**Description of the task**
Make an exact transcript of the lines in the data below, starting with the one containing "note: candidate template" and going on through the one containing "Transforming a (0,2)", with both included and the pictures left out.
** Opening Working data block **
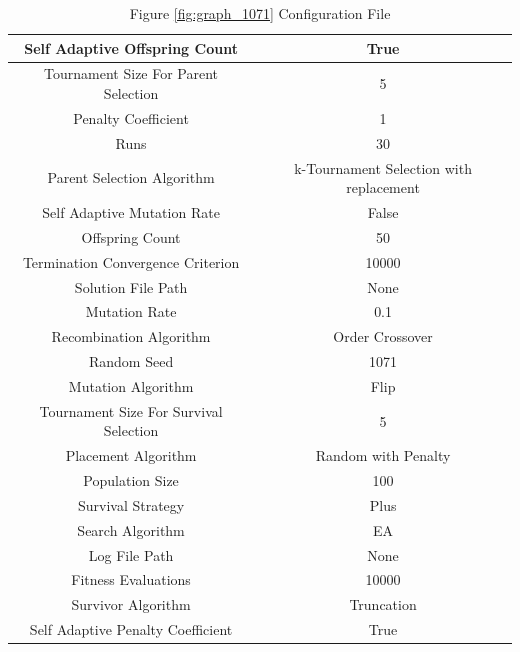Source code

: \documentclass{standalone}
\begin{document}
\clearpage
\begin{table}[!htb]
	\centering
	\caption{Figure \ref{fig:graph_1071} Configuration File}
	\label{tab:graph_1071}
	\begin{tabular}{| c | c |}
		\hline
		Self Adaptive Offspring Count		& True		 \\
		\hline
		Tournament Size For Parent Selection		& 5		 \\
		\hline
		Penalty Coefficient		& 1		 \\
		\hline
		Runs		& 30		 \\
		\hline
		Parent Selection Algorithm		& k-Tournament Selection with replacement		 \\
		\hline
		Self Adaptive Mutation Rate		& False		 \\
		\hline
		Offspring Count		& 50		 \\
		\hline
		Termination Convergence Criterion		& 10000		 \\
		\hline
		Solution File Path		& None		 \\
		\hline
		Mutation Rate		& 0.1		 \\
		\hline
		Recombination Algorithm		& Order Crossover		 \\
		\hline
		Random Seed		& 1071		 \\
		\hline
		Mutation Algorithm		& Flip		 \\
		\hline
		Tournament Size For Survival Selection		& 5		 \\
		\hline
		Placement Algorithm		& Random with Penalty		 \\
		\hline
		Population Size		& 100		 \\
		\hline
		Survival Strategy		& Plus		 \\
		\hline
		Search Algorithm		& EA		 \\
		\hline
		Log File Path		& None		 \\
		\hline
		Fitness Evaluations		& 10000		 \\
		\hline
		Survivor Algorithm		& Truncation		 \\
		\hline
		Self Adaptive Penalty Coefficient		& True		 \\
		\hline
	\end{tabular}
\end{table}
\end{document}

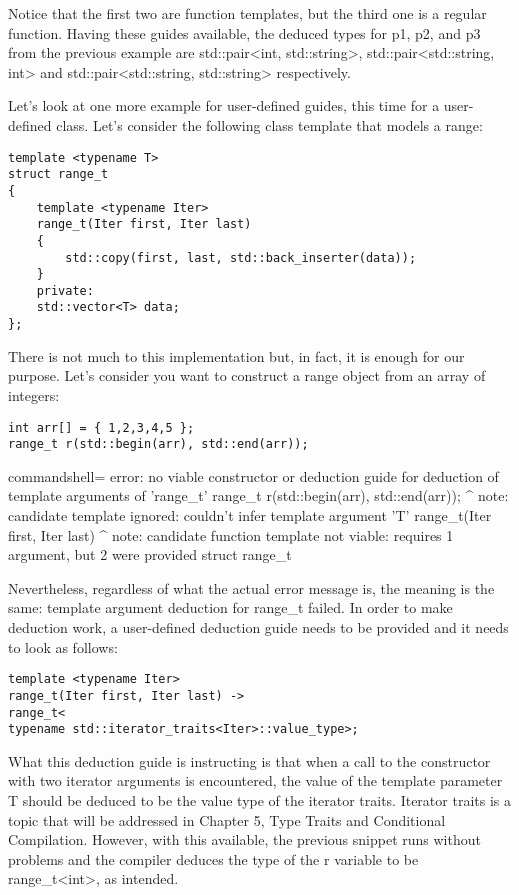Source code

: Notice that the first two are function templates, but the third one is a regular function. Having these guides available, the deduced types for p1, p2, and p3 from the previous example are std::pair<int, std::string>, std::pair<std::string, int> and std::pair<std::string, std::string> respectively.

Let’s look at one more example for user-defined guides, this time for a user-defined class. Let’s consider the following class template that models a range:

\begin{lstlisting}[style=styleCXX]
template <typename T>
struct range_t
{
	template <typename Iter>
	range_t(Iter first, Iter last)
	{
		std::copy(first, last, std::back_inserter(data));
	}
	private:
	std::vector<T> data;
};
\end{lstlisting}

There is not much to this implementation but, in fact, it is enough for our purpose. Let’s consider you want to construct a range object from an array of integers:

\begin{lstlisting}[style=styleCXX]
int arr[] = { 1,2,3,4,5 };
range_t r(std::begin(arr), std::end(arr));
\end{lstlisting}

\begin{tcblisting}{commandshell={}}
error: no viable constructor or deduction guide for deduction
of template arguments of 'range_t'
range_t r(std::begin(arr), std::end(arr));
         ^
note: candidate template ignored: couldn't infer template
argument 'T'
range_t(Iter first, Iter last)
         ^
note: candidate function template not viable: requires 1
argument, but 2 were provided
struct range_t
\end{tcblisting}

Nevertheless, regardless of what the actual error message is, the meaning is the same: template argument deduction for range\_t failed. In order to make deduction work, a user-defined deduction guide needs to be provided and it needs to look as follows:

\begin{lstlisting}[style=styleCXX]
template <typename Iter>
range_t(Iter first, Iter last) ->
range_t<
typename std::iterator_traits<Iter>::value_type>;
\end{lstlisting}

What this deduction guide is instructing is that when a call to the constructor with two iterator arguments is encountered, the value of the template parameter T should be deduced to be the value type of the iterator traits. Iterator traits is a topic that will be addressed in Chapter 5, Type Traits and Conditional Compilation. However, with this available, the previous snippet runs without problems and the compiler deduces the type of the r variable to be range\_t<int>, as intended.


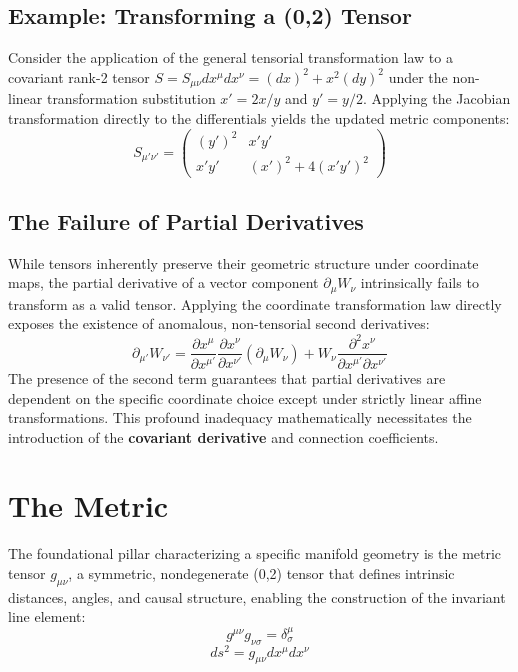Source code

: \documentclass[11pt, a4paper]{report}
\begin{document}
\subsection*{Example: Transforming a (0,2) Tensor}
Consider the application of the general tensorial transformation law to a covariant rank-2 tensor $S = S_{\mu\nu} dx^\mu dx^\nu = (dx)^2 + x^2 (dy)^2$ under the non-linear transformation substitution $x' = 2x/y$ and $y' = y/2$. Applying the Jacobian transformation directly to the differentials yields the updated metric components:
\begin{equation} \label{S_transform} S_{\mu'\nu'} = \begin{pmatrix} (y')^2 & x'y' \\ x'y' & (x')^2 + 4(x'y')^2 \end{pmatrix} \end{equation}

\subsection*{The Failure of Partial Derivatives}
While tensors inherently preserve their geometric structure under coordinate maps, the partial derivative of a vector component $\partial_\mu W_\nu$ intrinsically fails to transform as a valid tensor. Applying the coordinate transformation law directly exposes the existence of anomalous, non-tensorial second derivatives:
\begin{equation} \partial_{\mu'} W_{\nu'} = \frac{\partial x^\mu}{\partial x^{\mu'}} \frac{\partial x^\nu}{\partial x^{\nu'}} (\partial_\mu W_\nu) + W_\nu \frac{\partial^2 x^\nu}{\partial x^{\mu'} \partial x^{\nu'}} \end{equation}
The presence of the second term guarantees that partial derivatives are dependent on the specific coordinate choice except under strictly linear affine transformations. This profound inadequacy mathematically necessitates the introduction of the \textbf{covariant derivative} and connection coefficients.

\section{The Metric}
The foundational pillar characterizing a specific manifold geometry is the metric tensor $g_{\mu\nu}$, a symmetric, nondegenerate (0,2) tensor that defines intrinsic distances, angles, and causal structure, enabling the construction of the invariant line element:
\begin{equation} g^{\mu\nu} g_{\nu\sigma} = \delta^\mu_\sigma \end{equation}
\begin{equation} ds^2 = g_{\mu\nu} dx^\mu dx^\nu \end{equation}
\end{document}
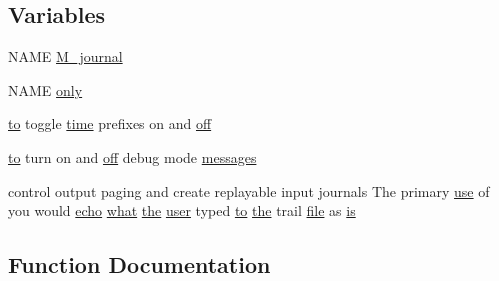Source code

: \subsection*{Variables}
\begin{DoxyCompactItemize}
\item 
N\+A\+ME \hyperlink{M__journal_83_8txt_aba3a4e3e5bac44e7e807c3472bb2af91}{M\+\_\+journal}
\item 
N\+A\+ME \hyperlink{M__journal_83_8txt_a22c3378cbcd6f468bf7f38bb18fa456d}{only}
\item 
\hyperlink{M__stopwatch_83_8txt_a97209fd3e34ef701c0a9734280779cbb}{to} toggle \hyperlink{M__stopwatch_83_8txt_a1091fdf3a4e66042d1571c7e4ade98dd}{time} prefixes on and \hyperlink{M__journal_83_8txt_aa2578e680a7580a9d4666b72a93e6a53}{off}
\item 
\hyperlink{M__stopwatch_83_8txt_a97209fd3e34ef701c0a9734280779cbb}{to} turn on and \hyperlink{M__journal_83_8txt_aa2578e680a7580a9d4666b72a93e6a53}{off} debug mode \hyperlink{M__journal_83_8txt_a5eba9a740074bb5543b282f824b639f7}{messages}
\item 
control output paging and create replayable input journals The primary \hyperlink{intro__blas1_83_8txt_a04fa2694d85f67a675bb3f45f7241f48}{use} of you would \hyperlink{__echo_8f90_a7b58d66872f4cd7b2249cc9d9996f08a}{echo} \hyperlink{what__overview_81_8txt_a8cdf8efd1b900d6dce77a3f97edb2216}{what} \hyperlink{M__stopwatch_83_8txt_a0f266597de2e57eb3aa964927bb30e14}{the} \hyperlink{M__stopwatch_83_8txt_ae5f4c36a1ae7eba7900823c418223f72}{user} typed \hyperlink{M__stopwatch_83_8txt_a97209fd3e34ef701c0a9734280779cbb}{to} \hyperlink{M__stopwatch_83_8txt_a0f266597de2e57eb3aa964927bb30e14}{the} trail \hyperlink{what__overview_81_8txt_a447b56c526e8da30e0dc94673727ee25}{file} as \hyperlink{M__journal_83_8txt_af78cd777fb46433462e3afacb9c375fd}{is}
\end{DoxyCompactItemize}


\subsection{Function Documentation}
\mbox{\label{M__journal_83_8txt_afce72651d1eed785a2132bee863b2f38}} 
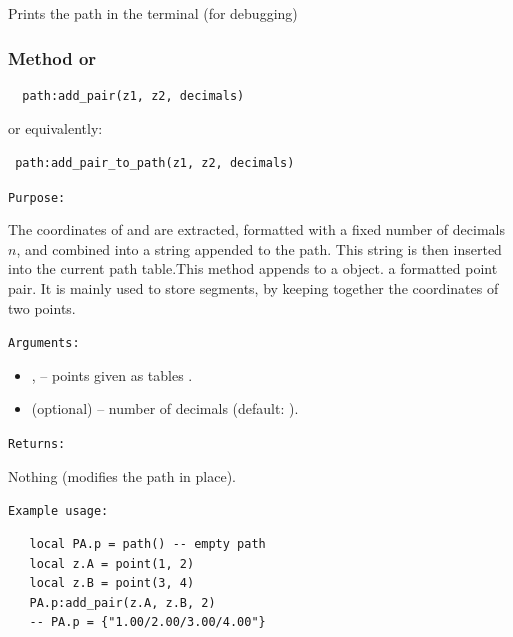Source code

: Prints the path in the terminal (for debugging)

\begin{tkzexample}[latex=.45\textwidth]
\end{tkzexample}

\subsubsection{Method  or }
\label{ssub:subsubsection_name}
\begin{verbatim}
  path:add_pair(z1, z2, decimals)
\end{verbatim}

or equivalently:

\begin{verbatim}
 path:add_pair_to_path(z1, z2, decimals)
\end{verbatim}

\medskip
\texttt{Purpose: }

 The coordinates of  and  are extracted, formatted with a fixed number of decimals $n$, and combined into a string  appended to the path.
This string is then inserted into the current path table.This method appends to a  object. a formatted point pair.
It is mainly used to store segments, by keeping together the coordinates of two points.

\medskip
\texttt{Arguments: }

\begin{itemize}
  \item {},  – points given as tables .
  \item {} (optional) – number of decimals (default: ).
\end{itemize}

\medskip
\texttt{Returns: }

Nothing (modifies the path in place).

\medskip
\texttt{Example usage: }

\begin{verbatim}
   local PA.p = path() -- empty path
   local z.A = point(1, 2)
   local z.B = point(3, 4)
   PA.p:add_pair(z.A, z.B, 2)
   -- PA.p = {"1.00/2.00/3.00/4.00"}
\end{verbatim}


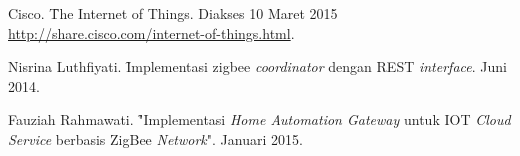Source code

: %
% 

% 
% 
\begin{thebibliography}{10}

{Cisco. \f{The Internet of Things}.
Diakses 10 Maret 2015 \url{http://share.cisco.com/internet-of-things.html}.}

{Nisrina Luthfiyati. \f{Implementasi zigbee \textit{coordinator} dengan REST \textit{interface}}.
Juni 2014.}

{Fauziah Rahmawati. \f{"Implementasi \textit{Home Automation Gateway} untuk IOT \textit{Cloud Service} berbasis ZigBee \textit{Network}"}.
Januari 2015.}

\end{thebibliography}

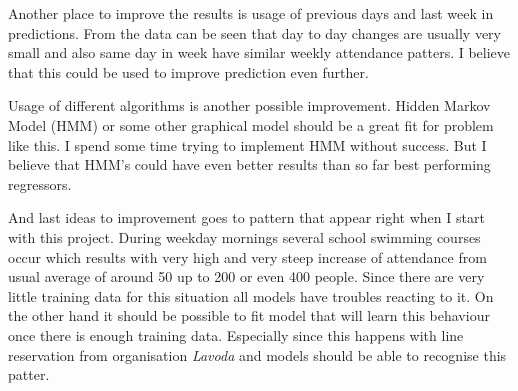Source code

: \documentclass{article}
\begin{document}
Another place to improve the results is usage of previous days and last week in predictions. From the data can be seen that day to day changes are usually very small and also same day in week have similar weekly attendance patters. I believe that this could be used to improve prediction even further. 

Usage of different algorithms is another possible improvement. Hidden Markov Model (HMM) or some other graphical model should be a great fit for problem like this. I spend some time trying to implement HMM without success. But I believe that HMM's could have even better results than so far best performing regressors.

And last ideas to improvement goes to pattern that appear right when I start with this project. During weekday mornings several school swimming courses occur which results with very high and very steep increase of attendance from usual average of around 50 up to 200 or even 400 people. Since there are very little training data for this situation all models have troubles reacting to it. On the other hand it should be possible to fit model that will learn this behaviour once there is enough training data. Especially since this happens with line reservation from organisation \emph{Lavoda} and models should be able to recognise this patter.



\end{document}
** Closing Working data block **
**Task response**
note: candidate template ignored: couldn't infer template
argument 'T'
range_t(Iter first, Iter last)
         ^
note: candidate function template not viable: requires 1
argument, but 2 were provided
struct range_t
\end{tcblisting}

Nevertheless, regardless of what the actual error message is, the meaning is the same: template argument deduction for range\_t failed. In order to make deduction work, a user-defined deduction guide needs to be provided and it needs to look as follows:

\begin{lstlisting}[style=styleCXX]
template <typename Iter>
range_t(Iter first, Iter last) ->
range_t<
typename std::iterator_traits<Iter>::value_type>;
\end{lstlisting}

What this deduction guide is instructing is that when a call to the constructor with two iterator arguments is encountered, the value of the template parameter T should be deduced to be the value type of the iterator traits. Iterator traits is a topic that will be addressed in Chapter 5, Type Traits and Conditional Compilation. However, with this available, the previous snippet runs without problems and the compiler deduces the type of the r variable to be range\_t<int>, as intended.


Source code

: \documentclass[11pt, a4paper]{report}
\begin{document}
\subsection*{Example: Transforming a (0,2) Tensor}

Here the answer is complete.